WHAT THIS TASK INVOLVES:
Starting at the top of the entries below, set down every line exactly, please, until you reach the line with "- Списывание задач", which is included too.

####################

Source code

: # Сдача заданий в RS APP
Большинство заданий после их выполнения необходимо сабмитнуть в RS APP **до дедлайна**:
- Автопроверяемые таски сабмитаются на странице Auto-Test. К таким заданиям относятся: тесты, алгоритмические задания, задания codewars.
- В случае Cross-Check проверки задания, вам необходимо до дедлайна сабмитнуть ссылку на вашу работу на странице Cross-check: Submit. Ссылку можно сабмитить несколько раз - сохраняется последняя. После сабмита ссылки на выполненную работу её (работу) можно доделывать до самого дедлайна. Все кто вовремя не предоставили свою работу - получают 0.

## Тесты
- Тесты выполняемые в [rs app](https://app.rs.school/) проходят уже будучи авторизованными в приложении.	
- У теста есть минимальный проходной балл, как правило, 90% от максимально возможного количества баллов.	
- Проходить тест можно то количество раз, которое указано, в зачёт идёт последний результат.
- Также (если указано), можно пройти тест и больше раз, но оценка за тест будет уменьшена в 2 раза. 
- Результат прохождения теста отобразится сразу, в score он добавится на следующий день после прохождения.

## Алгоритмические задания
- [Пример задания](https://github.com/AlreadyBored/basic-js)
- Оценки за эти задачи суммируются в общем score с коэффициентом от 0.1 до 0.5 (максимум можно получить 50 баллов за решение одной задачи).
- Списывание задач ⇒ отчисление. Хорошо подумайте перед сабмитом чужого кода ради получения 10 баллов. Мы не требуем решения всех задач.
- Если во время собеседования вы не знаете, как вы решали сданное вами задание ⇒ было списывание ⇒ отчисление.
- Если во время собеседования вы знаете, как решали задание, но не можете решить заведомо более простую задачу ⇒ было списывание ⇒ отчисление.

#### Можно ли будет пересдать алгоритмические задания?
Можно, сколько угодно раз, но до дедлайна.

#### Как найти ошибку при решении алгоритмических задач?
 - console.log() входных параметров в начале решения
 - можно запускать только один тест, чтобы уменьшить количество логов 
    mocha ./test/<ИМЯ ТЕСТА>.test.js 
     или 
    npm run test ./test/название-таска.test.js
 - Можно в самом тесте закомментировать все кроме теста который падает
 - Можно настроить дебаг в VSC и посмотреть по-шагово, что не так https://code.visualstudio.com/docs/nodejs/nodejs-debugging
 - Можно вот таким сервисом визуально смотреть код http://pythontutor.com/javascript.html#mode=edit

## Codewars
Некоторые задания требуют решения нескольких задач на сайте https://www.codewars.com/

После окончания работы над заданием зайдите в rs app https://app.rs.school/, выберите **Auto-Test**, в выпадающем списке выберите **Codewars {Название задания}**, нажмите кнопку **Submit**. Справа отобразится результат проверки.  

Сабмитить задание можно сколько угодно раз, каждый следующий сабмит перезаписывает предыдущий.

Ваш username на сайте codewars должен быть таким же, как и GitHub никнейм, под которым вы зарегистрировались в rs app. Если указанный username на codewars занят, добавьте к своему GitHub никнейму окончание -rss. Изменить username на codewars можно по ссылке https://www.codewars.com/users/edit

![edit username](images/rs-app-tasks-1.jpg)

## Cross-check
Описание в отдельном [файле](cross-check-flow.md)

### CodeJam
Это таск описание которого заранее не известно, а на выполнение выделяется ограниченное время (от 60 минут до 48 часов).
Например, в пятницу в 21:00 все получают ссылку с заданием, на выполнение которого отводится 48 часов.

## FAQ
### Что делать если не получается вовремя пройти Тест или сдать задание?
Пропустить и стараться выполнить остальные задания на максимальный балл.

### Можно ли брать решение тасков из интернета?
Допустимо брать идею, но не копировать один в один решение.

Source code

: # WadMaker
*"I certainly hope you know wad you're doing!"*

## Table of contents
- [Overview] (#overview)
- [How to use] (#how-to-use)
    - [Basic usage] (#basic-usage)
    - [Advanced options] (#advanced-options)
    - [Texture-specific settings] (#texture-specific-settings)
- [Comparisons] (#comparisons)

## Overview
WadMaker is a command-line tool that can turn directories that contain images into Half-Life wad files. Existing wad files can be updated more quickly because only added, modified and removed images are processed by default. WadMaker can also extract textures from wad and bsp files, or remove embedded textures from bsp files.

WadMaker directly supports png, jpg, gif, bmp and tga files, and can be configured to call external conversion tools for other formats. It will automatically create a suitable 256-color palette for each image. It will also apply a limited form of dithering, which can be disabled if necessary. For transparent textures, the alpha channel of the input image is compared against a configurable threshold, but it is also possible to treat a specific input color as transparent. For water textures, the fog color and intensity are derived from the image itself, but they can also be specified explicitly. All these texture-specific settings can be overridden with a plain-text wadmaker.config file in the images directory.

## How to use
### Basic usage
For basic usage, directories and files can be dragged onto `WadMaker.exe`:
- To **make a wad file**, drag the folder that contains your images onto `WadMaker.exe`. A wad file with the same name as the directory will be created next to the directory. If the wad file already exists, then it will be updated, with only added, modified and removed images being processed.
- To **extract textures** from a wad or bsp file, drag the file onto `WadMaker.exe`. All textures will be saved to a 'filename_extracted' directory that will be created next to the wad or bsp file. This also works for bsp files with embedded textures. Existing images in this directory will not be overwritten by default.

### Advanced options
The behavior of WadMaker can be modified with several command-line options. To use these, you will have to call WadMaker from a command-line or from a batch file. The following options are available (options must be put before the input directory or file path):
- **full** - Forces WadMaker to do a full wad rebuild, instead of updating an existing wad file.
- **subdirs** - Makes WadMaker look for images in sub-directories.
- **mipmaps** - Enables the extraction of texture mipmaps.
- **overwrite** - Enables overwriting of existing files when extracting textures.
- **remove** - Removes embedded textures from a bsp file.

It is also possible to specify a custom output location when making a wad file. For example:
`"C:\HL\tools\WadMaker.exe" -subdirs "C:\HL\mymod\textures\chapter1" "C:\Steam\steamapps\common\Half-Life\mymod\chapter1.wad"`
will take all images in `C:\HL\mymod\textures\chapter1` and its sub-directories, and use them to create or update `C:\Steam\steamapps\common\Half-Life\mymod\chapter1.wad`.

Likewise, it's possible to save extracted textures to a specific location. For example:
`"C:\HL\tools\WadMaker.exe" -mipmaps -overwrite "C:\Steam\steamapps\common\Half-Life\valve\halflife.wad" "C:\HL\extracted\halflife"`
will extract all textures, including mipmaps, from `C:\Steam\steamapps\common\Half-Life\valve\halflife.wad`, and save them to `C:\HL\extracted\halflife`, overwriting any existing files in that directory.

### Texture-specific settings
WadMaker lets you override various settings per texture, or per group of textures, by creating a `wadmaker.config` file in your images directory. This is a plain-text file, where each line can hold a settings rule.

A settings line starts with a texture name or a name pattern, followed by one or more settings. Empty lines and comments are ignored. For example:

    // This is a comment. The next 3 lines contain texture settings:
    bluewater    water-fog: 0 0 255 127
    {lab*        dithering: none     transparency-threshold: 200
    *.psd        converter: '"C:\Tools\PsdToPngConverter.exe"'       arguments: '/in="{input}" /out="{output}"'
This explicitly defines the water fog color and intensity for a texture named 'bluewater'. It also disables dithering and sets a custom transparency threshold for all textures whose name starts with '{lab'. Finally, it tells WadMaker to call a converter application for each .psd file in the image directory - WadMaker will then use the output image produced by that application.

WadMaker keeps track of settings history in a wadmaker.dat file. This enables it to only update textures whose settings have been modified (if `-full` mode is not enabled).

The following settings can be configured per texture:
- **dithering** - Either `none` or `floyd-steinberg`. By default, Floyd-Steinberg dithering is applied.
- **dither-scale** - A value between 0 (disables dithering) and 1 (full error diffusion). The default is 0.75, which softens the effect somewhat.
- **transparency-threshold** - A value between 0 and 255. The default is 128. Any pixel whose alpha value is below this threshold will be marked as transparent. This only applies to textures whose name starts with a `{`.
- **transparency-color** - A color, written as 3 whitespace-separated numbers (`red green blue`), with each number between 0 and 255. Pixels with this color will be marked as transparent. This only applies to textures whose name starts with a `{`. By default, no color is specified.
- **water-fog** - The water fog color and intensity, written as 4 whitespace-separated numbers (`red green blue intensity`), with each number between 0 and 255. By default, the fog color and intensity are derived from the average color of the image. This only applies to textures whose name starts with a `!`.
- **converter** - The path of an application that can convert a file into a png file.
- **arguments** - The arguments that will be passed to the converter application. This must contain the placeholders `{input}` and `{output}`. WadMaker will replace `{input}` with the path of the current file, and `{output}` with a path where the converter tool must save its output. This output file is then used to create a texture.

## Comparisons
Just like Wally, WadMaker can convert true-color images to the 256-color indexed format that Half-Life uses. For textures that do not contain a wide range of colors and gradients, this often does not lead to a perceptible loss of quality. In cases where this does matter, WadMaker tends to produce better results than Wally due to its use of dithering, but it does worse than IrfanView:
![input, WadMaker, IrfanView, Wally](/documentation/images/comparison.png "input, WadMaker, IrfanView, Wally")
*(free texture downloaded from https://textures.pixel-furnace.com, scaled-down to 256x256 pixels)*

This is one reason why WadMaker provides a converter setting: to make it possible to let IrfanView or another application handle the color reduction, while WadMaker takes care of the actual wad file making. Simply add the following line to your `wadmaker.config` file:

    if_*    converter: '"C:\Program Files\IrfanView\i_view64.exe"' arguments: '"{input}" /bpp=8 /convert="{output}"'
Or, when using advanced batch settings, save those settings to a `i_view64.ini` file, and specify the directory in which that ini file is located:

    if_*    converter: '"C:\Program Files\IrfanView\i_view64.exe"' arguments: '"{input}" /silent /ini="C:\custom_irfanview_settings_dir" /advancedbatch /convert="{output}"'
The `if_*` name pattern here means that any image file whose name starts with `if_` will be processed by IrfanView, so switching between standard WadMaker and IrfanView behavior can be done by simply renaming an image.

####################

WRITTEN SOLUTION:
Source code

: # Сдача заданий в RS APP
Большинство заданий после их выполнения необходимо сабмитнуть в RS APP **до дедлайна**:
- Автопроверяемые таски сабмитаются на странице Auto-Test. К таким заданиям относятся: тесты, алгоритмические задания, задания codewars.
- В случае Cross-Check проверки задания, вам необходимо до дедлайна сабмитнуть ссылку на вашу работу на странице Cross-check: Submit. Ссылку можно сабмитить несколько раз - сохраняется последняя. После сабмита ссылки на выполненную работу её (работу) можно доделывать до самого дедлайна. Все кто вовремя не предоставили свою работу - получают 0.

## Тесты
- Тесты выполняемые в [rs app](https://app.rs.school/) проходят уже будучи авторизованными в приложении.	
- У теста есть минимальный проходной балл, как правило, 90% от максимально возможного количества баллов.	
- Проходить тест можно то количество раз, которое указано, в зачёт идёт последний результат.
- Также (если указано), можно пройти тест и больше раз, но оценка за тест будет уменьшена в 2 раза. 
- Результат прохождения теста отобразится сразу, в score он добавится на следующий день после прохождения.

## Алгоритмические задания
- [Пример задания](https://github.com/AlreadyBored/basic-js)
- Оценки за эти задачи суммируются в общем score с коэффициентом от 0.1 до 0.5 (максимум можно получить 50 баллов за решение одной задачи).
- Списывание задач ⇒ отчисление. Хорошо подумайте перед сабмитом чужого кода ради получения 10 баллов. Мы не требуем решения всех задач.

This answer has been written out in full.